A Pilot Analysis of Factors Affecting Satisfaction of Using Interactive Digital Whiteboard Among University Postgraduate Students
DOI:
https://doi.org/10.11113/oiji2025.13n1.333Keywords:
Interactive Digital Whiteboard, Satisfaction of Use, Higher Education, Pilot StudyAbstract
The COVID-19 lockdown has sparked educational approach all around the world and transformed the traditional learning to online engaging learning. Even so, this transformation has demonstrated the need to implement interactive e-learning technologies on many occasions, and this allows lecturers to help students flexibly develop their soft and technical skills required by the course they are attending. As a result, more online learning, like ODL and using a blended learning method, emerged. Therefore, it is important to understand students' satisfaction of using the interactive online technology into their learning be it as either a means for learning the online lectures or group task meeting assistant.

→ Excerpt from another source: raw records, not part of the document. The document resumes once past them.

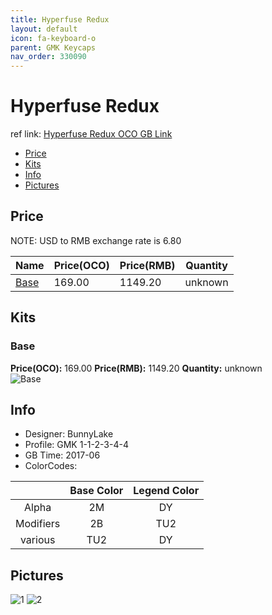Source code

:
 ```yaml
---
title: Hyperfuse Redux
layout: default
icon: fa-keyboard-o
parent: GMK Keycaps
nav_order: 330090
---
```


# Hyperfuse Redux

ref link: [Hyperfuse Redux OCO GB Link](https://www.originativeco.com/products/hyperfuse-redux)

* [Price](#price)
* [Kits](#kits)
* [Info](#info)
* [Pictures](#pictures)


## Price  
NOTE: USD to RMB exchange rate is 6.80

| Name          | Price(OCO)    |  Price(RMB) | Quantity |
| ------------- | ------------ |  ---------- | -------- |
|[Base](#base)|169.00|1149.20|unknown|


## Kits
### Base
**Price(OCO):** 169.00    **Price(RMB):** 1149.20    **Quantity:** unknown  
<img src="{{ 'assets/images/gmk-keycaps/hyperfuseredux/kits_pics/base.jpg' | relative_url }}" alt="Base" class="image featured">


## Info
* Designer: BunnyLake
* Profile: GMK 1-1-2-3-4-4
* GB Time: 2017-06
* ColorCodes: 

| |Base Color     | Legend Color
| :-------------: | :-------------: | :------------:
|Alpha|2M|DY
|Modifiers|2B|TU2
|various|TU2|DY


## Pictures
<img src="{{ 'assets/images/gmk-keycaps/hyperfuseredux/rendering_pics/1.jpg' | relative_url }}" alt="1" class="image featured">
<img src="{{ 'assets/images/gmk-keycaps/hyperfuseredux/rendering_pics/2.jpg' | relative_url }}" alt="2" class="image featured">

This study piloted a survey on fifty Universiti Teknologi Malaysia, Kuala Lumpur (UTMKL) postgraduate students who attended online courses. This study aims to explore the clarity, reliability and validity of the questionnaire before a full-scale study takes place. An evaluation of the instrument's reliability was conducted using Cronbach's Alpha, alongside an evaluation of indicator reliability through outer loadings. The study revealed that all factors namely perceived usefulness, perceived ease of use, perceived ease of learning, perceived interaction, perceived motivation and perceived satisfaction are reliable to be postulated as the hypotheses in developing a model to explore how perceived usability factors influence postgraduate student satisfaction with the use of the digital whiteboard at UTMKL. The results of this pilot research offer important information about possible factors from usability perspectives to measure satisfaction of using interactive learning tools in teaching and learning. To create a thorough model of satisfaction factors, future studies will increase the sample size and apply inferential statistical methods. Promoting interactive learning at UTMKL and other comparable environments can be explored further by this study, which also may add the expanding corpus of research on the use of technology in education.